Number of processes APISIX QPS APISIX Latency Envoy QPS Envoy Latency
1 worker 18608.4 0.96 15625.56 1.02
2 workers 34975.8 1.01 29058.135 1.09
3 workers 52334.8 1.02 42561.125 1.12

Note: the original data is disclosed ingistYes.

Performance competition between Apache APIs IX and envoy

QPS: the number of requests completed per second. The greater the number, the better. The greater the number, the more requests can be completed per unit time. From the QPS results, the performance of apisex is about 120% of envoy. The more cores, the greater the QPS gap.

Latency: the delay time per request. The smaller the value, the better. It represents how long it takes for each request to receive a response after it is sent. For the reverse proxy scenario, the smaller the value, the less impact on the request. From the results, the delay per request of envoy is 6-10% more than that of apisix. The more cores, the greater the delay.

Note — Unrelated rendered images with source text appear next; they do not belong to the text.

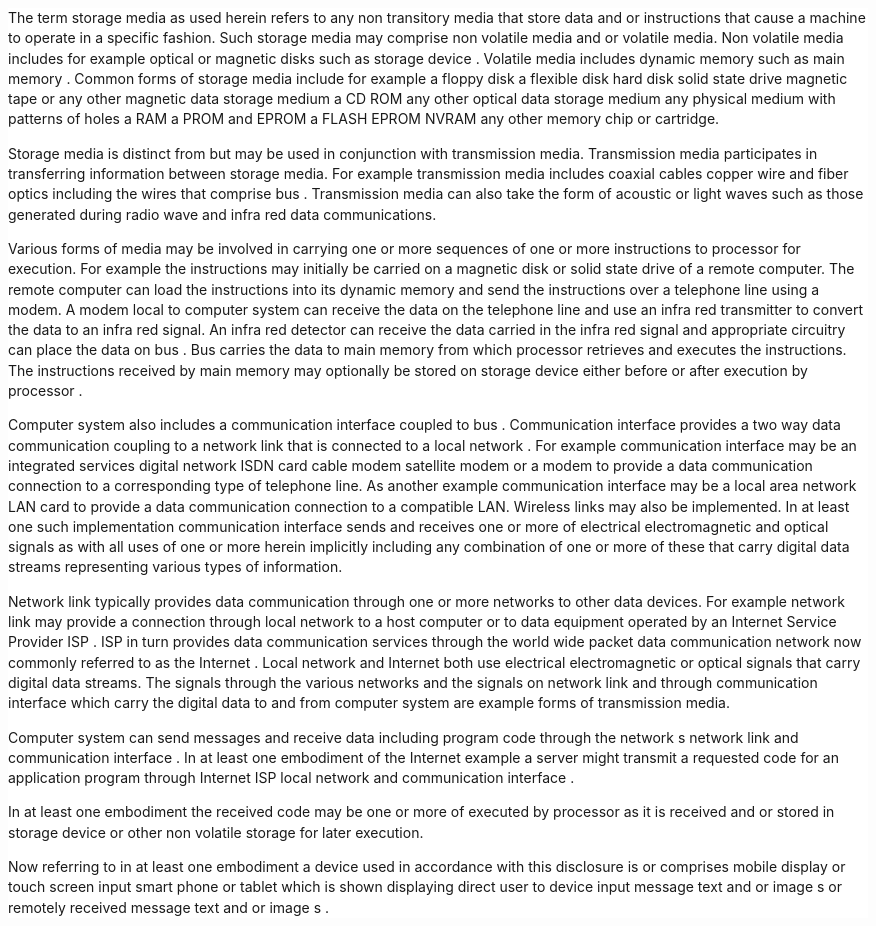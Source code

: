 The term storage media as used herein refers to any non transitory media that store data and or instructions that cause a machine to operate in a specific fashion. Such storage media may comprise non volatile media and or volatile media. Non volatile media includes for example optical or magnetic disks such as storage device . Volatile media includes dynamic memory such as main memory . Common forms of storage media include for example a floppy disk a flexible disk hard disk solid state drive magnetic tape or any other magnetic data storage medium a CD ROM any other optical data storage medium any physical medium with patterns of holes a RAM a PROM and EPROM a FLASH EPROM NVRAM any other memory chip or cartridge.

Storage media is distinct from but may be used in conjunction with transmission media. Transmission media participates in transferring information between storage media. For example transmission media includes coaxial cables copper wire and fiber optics including the wires that comprise bus . Transmission media can also take the form of acoustic or light waves such as those generated during radio wave and infra red data communications.

Various forms of media may be involved in carrying one or more sequences of one or more instructions to processor for execution. For example the instructions may initially be carried on a magnetic disk or solid state drive of a remote computer. The remote computer can load the instructions into its dynamic memory and send the instructions over a telephone line using a modem. A modem local to computer system can receive the data on the telephone line and use an infra red transmitter to convert the data to an infra red signal. An infra red detector can receive the data carried in the infra red signal and appropriate circuitry can place the data on bus . Bus carries the data to main memory from which processor retrieves and executes the instructions. The instructions received by main memory may optionally be stored on storage device either before or after execution by processor .

Computer system also includes a communication interface coupled to bus . Communication interface provides a two way data communication coupling to a network link that is connected to a local network . For example communication interface may be an integrated services digital network ISDN card cable modem satellite modem or a modem to provide a data communication connection to a corresponding type of telephone line. As another example communication interface may be a local area network LAN card to provide a data communication connection to a compatible LAN. Wireless links may also be implemented. In at least one such implementation communication interface sends and receives one or more of electrical electromagnetic and optical signals as with all uses of one or more herein implicitly including any combination of one or more of these that carry digital data streams representing various types of information.

Network link typically provides data communication through one or more networks to other data devices. For example network link may provide a connection through local network to a host computer or to data equipment operated by an Internet Service Provider ISP . ISP in turn provides data communication services through the world wide packet data communication network now commonly referred to as the Internet . Local network and Internet both use electrical electromagnetic or optical signals that carry digital data streams. The signals through the various networks and the signals on network link and through communication interface which carry the digital data to and from computer system are example forms of transmission media.

Computer system can send messages and receive data including program code through the network s network link and communication interface . In at least one embodiment of the Internet example a server might transmit a requested code for an application program through Internet ISP local network and communication interface .

In at least one embodiment the received code may be one or more of executed by processor as it is received and or stored in storage device or other non volatile storage for later execution.

Now referring to in at least one embodiment a device used in accordance with this disclosure is or comprises mobile display or touch screen input smart phone or tablet which is shown displaying direct user to device input message text and or image s or remotely received message text and or image s .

It can be seen that the gap between QPS and latency is not large in the single worker process mode, but the gap gradually widens with the increase of worker processes. Here I analyze the following two reasons. Will nginx have more advantages in interacting with multi worker and system IO models in high concurrency scenarios? On the other hand, It may also be that nginx itself is “stingy” in the use of memory and CPU. This accumulated performance advantage will be evaluated in detail in the future.

summary

In general, apisix is slightly better than envoy in terms of response delay and QPS. Because nginx’s multi worker cooperation mode has more advantages in high concurrency scenarios, the performance improvement of apisix is more obvious than enovy after opening multiple worker processes; However, there is no conflict between the two. Envoy’s bus design makes it have unique advantages in dealing with east-west traffic. Apisix’s performance in performance and delay makes it have massive throughput capacity in dealing with north-south traffic. It is a positive solution to select reasonable components and plug-ins to build its own services according to its own business scenarios.